Jackson motivated by mishaps

By Ryan Colaianni     Nov 2, 2006

After sitting out an NCAA suspension, Darnell Jackson proved last season he can be a force inside.

It has been a difficult 18 months for junior forward Darnell Jackson.

In November of 2005, he was suspended for nine games by the NCAA for accepting $5,000 in gifts from family friend, and Kansas booster, Don Davis.

Just a few months earlier, in May, his mother, Shawn, and grandmother, Evon, were in a car accident in Nevada. Evon would die a few weeks after the accident.

Then just a few weeks ago, Jackson’s relationship with Davis was again in the news, this time as part of the investigation by the NCAA that will cause Kansas to lose a scholarship for two years.

Through all of that, Jackson has used it as motivation.

“I just have a lot of anger inside, that you just want to let out on the court and just play,” Jackson said. “I use my grandma as motivation. I use my mom as motivation when she is sitting in a room with all those broken bones from the car wreck.

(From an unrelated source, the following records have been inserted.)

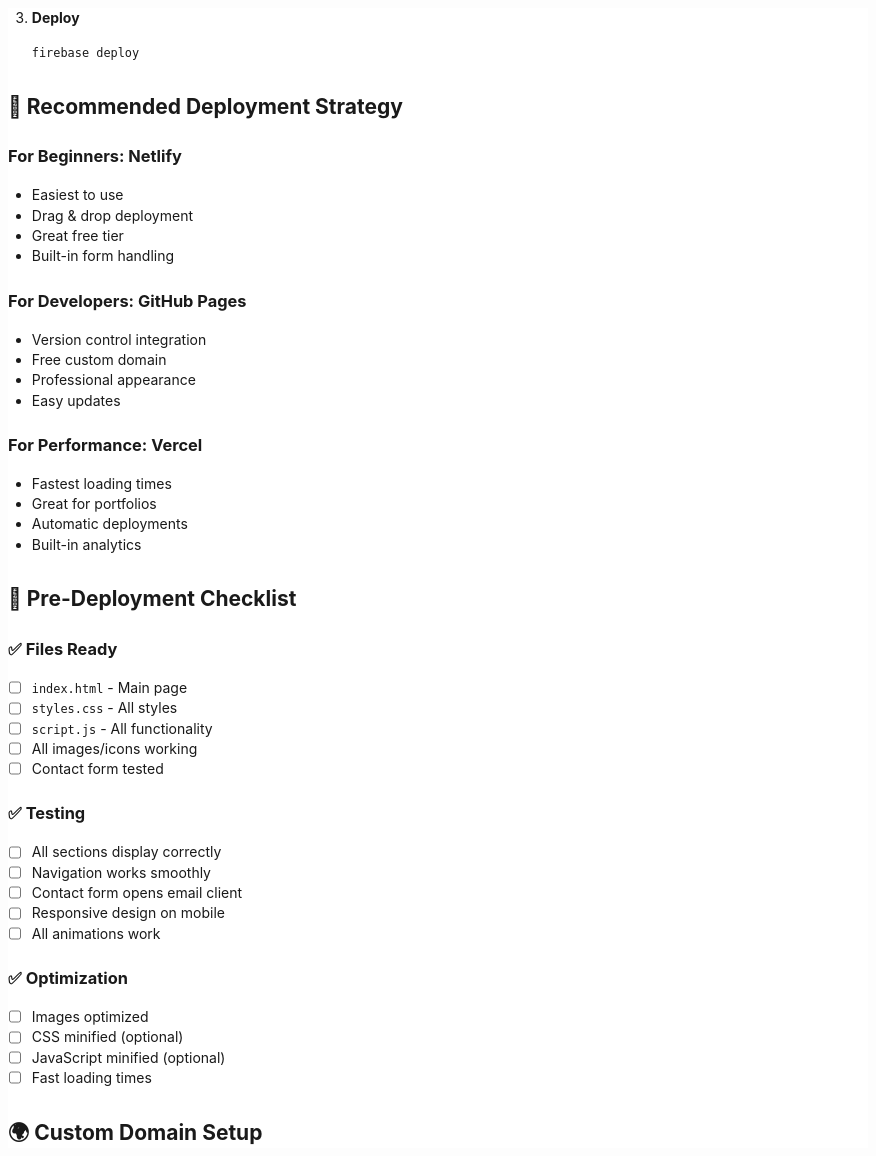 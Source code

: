 3. **Deploy**
   ```bash
   firebase deploy
   ```

## 🎯 Recommended Deployment Strategy

### For Beginners: **Netlify**
- Easiest to use
- Drag & drop deployment
- Great free tier
- Built-in form handling

### For Developers: **GitHub Pages**
- Version control integration
- Free custom domain
- Professional appearance
- Easy updates

### For Performance: **Vercel**
- Fastest loading times
- Great for portfolios
- Automatic deployments
- Built-in analytics

## 🔧 Pre-Deployment Checklist

### ✅ Files Ready
- [ ] `index.html` - Main page
- [ ] `styles.css` - All styles
- [ ] `script.js` - All functionality
- [ ] All images/icons working
- [ ] Contact form tested

### ✅ Testing
- [ ] All sections display correctly
- [ ] Navigation works smoothly
- [ ] Contact form opens email client
- [ ] Responsive design on mobile
- [ ] All animations work

### ✅ Optimization
- [ ] Images optimized
- [ ] CSS minified (optional)
- [ ] JavaScript minified (optional)
- [ ] Fast loading times

## 🌍 Custom Domain Setup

It helps me a lot to go out there and play.”

Jackson said the feeling of anger comes and goes, but he has accepted responsibility for the incident with Davis.

“It hurts a little bit because I wish someone had told me before that it was wrong,” Jackson said of the relationship with Davis that began in 2002. “I can’t do anything about it so I am just going to have to take my medicine and move on.”

Jackson said that he wished he could still speak with Davis, but now, because of the NCAA ruling, he was not able to.

Since the investigation is over, Jackson is focused on being a better basketball player. Last season he showed an improved outside game, hitting jump shots with ease, when a year before he struggled shooting the basketball. The outside game helped improve his numbers, averaging 6.3 points per game and 4.9 rebounds.

“My role is always going to be the same since I got here,” Jackson said. “I am not coming out here trying to prove anything. When I came back from the nine games that I sat out I did well, so I am just going to try to do the same thing to help the team win.”

The 6-foot-9, 250-pound Oklahoma City native used his body to get positioning on the block and fight for rebounds, in which he was third on the team last season.

Jackson will be fighting for minutes with junior center Sasha Kaun, sophomore forward Julian Wright, and freshman forward Darrell Arthur. Jackson who has played with Kaun for two years now, feels like they have a good idea as to each other’s tendencies.

“We are always going to hit each other,” Jackson said. “I got hit the other day by Sasha. Man, it was bad. It just reminds us of all the things we have been through, you can never get mad at each other because we are just a family.”

If junior center C.J. Giles does not return to the team, Jackson’s minutes should increase from the 15.3 he averaged last season.

Jackson always has been a hard-working player in practice, with multiple players citing his work last year, trying to get the team going, even during his suspension.

Kansas coach Bill Self has seen moments from Jackson in practice that make him believe Jackson could be one of the better offensive post players on the roster.

“He is one of those guys that some days I can see him being our best big-man scorer and some days I can see three other guys being better,” Self said. “We just haven’t developed that consistency with those guys yet, that we know that one has distanced themselves from the other. In a lot of ways that is exciting because you have depth and you have competition, but it would be nice if one of those three guys really step up and play at a level that warrants them being on the floor the majority of the minutes.”